## Concise Implementation of Softmax Regression

Just as high-level APIs of deep learning frameworks
made it much easier to implement linear regression,
we will find it similarly (or possibly more)
convenient for implementing classification models.

In [None]:
from matplotlib import pyplot as plt
%matplotlib inline
from IPython import display

import torch
import torchvision
from torch import nn
from torch.utils import data
from torchvision import transforms

Let us stick with the Fashion-MNIST dataset. 
We download the dataset first.

In [None]:
!wget -nc "https://labfile.oss.aliyuncs.com/courses/2777/FashionMNIST.zip"
!unzip -o "FashionMNIST.zip"

Then we define the load data function to read the data into memory.

In [None]:
def load_data_fashion_mnist(batch_size, resize=None):
    """Download the Fashion-MNIST dataset and then load it into memory."""
    trans = [transforms.ToTensor()]
    if resize:
        trans.insert(0, transforms.Resize(resize))
    trans = transforms.Compose(trans)
    mnist_train = torchvision.datasets.FashionMNIST(
        root="./", train=True, transform=trans, download=True)
    mnist_test = torchvision.datasets.FashionMNIST(
        root="./", train=False, transform=trans, download=True)
    return (data.DataLoader(mnist_train, batch_size, shuffle=True, num_workers=1),
            data.DataLoader(mnist_test, batch_size, shuffle=False, num_workers=1))

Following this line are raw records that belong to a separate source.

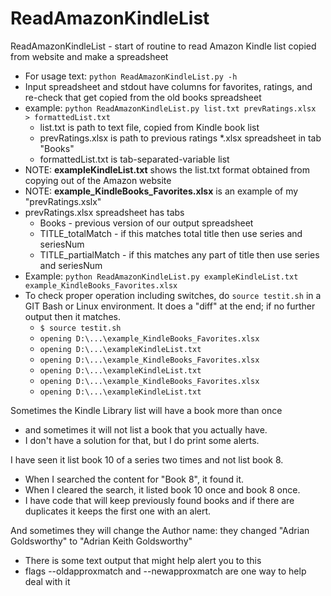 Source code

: # ReadAmazonKindleList

ReadAmazonKindleList - start of routine to read Amazon Kindle list copied from website and make a spreadsheet
- For usage text: `python ReadAmazonKindleList.py -h`
- Input spreadsheet and stdout have columns for favorites, ratings, and re-check that get copied from the old books spreadsheet
- example: `python ReadAmazonKindleList.py list.txt prevRatings.xlsx  > formattedList.txt`
  - list.txt is path to text file, copied from Kindle book list
  - prevRatings.xlsx is path to previous ratings *.xlsx spreadsheet in tab "Books"
  - formattedList.txt is tab-separated-variable list
- NOTE: **exampleKindleList.txt** shows the list.txt format obtained from copying out of the Amazon website
- NOTE: **example_KindleBooks_Favorites.xlsx** is an example of my "prevRatings.xslx"
- prevRatings.xlsx spreadsheet has tabs
  - Books                - previous version of our output spreadsheet
  - TITLE_totalMatch     - if this matches total title then use series and seriesNum
  - TITLE_partialMatch   - if this matches any part of title then use series and seriesNum
- Example: `python ReadAmazonKindleList.py exampleKindleList.txt example_KindleBooks_Favorites.xlsx`
- To check proper operation including switches, do `source testit.sh` in a GIT Bash or Linux environment. It does a "diff" at the end; if no further output then it matches.
  - `$ source testit.sh`
  - `opening D:\...\example_KindleBooks_Favorites.xlsx`
  - `opening D:\...\exampleKindleList.txt`
  - `opening D:\...\example_KindleBooks_Favorites.xlsx`
  - `opening D:\...\exampleKindleList.txt`
  - `opening D:\...\example_KindleBooks_Favorites.xlsx`
  - `opening D:\...\exampleKindleList.txt`
  
Sometimes the Kindle Library list will have a book more than once
- and sometimes it will not list a book that you actually have.
- I don't have a solution for that, but I do print some alerts.

I have seen it list book 10 of a series two times and not list book 8.
- When I searched the content for "Book 8", it found it.
- When I cleared the search, it listed book 10 once and book 8 once.
- I have code that will keep previously found books and if there are duplicates it keeps the first one with an alert.

And sometimes they will change the Author name: they changed "Adrian Goldsworthy" to "Adrian Keith Goldsworthy"
- There is some text output that might help alert you to this
- flags --oldapproxmatch and --newapproxmatch are one way to help deal with it
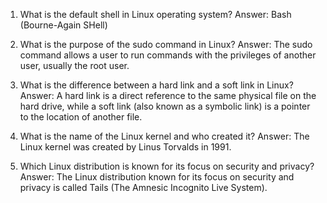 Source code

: 

1. What is the default shell in Linux operating system?
Answer: Bash (Bourne-Again SHell)

2. What is the purpose of the sudo command in Linux?
Answer: The sudo command allows a user to run commands with the privileges of another user, usually the root user.

3. What is the difference between a hard link and a soft link in Linux?
Answer: A hard link is a direct reference to the same physical file on the hard drive, while a soft link (also known as a symbolic link) is a pointer to the location of another file.

4. What is the name of the Linux kernel and who created it?
Answer: The Linux kernel was created by Linus Torvalds in 1991.

5. Which Linux distribution is known for its focus on security and privacy?
Answer: The Linux distribution known for its focus on security and privacy is called Tails (The Amnesic Incognito Live System).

Finally, we use that function to load the data. 
We keep the batch size at 256.

In [None]:
batch_size = 256
train_iter, test_iter = load_data_fashion_mnist(batch_size)

### Initializing Model Parameters

The output layer of softmax regression
is a fully-connected layer.
Therefore, to implement our model,
we just need to add one fully-connected layer
with 10 outputs to our `Sequential`.
Again, here, the `Sequential` is not really necessary,
but we might as well form the habit since it will be ubiquitous
when implementing deep models.
Again, we initialize the weights at random
with zero mean and standard deviation 0.01.

In [None]:
# PyTorch does not implicitly reshape the inputs. Thus we define a layer to
# reshape the inputs in our network
class Reshape(torch.nn.Module):
    def forward(self, x):
        return x.view(-1,784)

net = nn.Sequential(Reshape(), nn.Linear(784, 10))

def init_weights(m):
    if type(m) == nn.Linear:
        torch.nn.init.normal_(m.weight, std=0.01)

net.apply(init_weights)

### Softmax Implementation Revisited

In the previous example, we calculated our model's output
and then ran this output through the cross-entropy loss.
Mathematically, that is a perfectly reasonable thing to do.
However, from a computational perspective,
exponentiation can be a source of numerical stability issues.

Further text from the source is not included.